From 1de2f839d5a9b84792c12e6d3eaa98cd97ce70e5 Mon Sep 17 00:00:00 2001
From: Adam Paszke <apaszke@google.com>
Date: Wed, 26 Feb 2025 04:02:28 -0800
Subject: [PATCH] [Mosaic GPU] Make sure to relayout FAs when their layouts
 mismatch in MGPU lowering

PiperOrigin-RevId: 731253431
---
 .../mosaic/gpu/dialect_lowering.py            | 45 +++++++++++++------
 .../mosaic/gpu/layout_inference.py            |  7 +++
 tests/mosaic/gpu_layout_inference_test.py     | 22 +++++----
 3 files changed, 53 insertions(+), 21 deletions(-)

diff --git a/jax/experimental/mosaic/gpu/dialect_lowering.py b/jax/experimental/mosaic/gpu/dialect_lowering.py
index ac443f012..1c7265fd6 100644
--- a/jax/experimental/mosaic/gpu/dialect_lowering.py
+++ b/jax/experimental/mosaic/gpu/dialect_lowering.py
@@ -107,9 +107,9 @@ def _fragmented_array_to_ir(
   return conversion_cast.result
 
 
-# TODO(bchetioui): add code that verifies the layout is as inferred.
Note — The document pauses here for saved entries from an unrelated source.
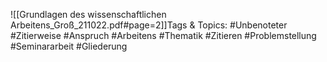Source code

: 
![[Grundlagen des wissenschaftlichen Arbeitens_Groß_211022.pdf#page=2]]Tags & Topics:
   #Unbenoteter
   #Zitierweise
   #Anspruch
   #Arbeitens
   #Thematik
   #Zitieren
   #Problemstellung
   #Seminararbeit
   #Gliederung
 def _fragmented_array_from_ir(
     fragmented_array_as_ir: ir.Value,
+    layout: ir.Attribute,
     is_signed: bool | None = None,
 ) -> fa.FragmentedArray:
 
@@ -135,14 +135,14 @@ def _fragmented_array_from_ir(
   registers = np.array(list(converted_outputs)).reshape(
     [attr.value for attr in conversion_cast.attributes["registers_shape"]]
   )
-  layout = layouts.from_layout_attr(conversion_cast.attributes["layout"])
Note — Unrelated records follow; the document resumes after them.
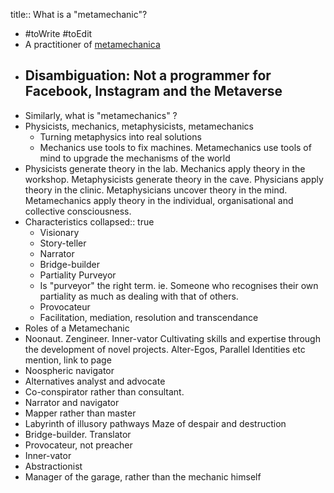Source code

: title:: What is a "metamechanic"?
- #toWrite #toEdit
- A practitioner of [metamechanica]([[Metamechanica]])
- Disambiguation: Not a programmer for Facebook, Instagram and the Metaverse
	-
- Similarly, what is "metamechanics" ?
- Physicists, mechanics, metaphysicists, metamechanics
	- Turning metaphysics into real solutions
	- Mechanics use tools to fix machines. Metamechanics use tools of mind to upgrade the mechanisms of the world
- Physicists generate theory in the lab. Mechanics apply theory in the workshop. Metaphysicists generate theory in the cave. Physicians apply theory in the clinic. Metaphysicians uncover theory in the mind. Metamechanics apply theory in the individual, organisational and collective consciousness.
- Characteristics
  collapsed:: true
	- Visionary
	- Story-teller
	- Narrator
	- Bridge-builder
	- Partiality Purveyor
	- Is "purveyor" the right term. ie. Someone who recognises their own partiality as much as dealing with that of others.
	- Provocateur
	- Facilitation, mediation, resolution and transcendance
- Roles of a Metamechanic
- Noonaut. Zengineer. Inner-vator Cultivating skills and expertise through the development of novel projects.  Alter-Egos, Parallel Identities etc mention, link to page
- Noospheric navigator
- Alternatives analyst and advocate
- Co-conspirator rather than consultant.
- Narrator and navigator
- Mapper rather than master
- Labyrinth of illusory pathways Maze of despair and destruction
- Bridge-builder. Translator
- Provocateur, not preacher
- Inner-vator
- Abstractionist
- Manager of the garage, rather than the mechanic himself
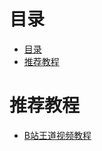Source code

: # 目录
<!--ts-->
* [目录](#目录)
* [推荐教程](#推荐教程)

<!-- Added by: zwl, at: 2021年10月11日 星期一 14时43分59秒 CST -->

<!--te-->
# 推荐教程

- [B站王道视频教程](https://www.bilibili.com/video/BV1YE411D7nH?from=search&seid=3708070542596072014&spm_id_from=333.337.0.0)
+  producer_layout = layouts.from_layout_attr(conversion_cast.attributes["layout"])
 
   if ir.IntegerType.isinstance(conversion_cast.outputs[0].type.element_type):
     is_signed = False if is_signed is None else is_signed
 
   return fa.FragmentedArray(
-      _registers=registers, _layout=layout, _is_signed=is_signed
-  )
+      _registers=registers, _layout=producer_layout, _is_signed=is_signed
+  ).to_layout(layouts.from_layout_attr(layout))
 
 
 # TODO(dasenov): Remove this when minimum jaxlib version >= 0.5.1.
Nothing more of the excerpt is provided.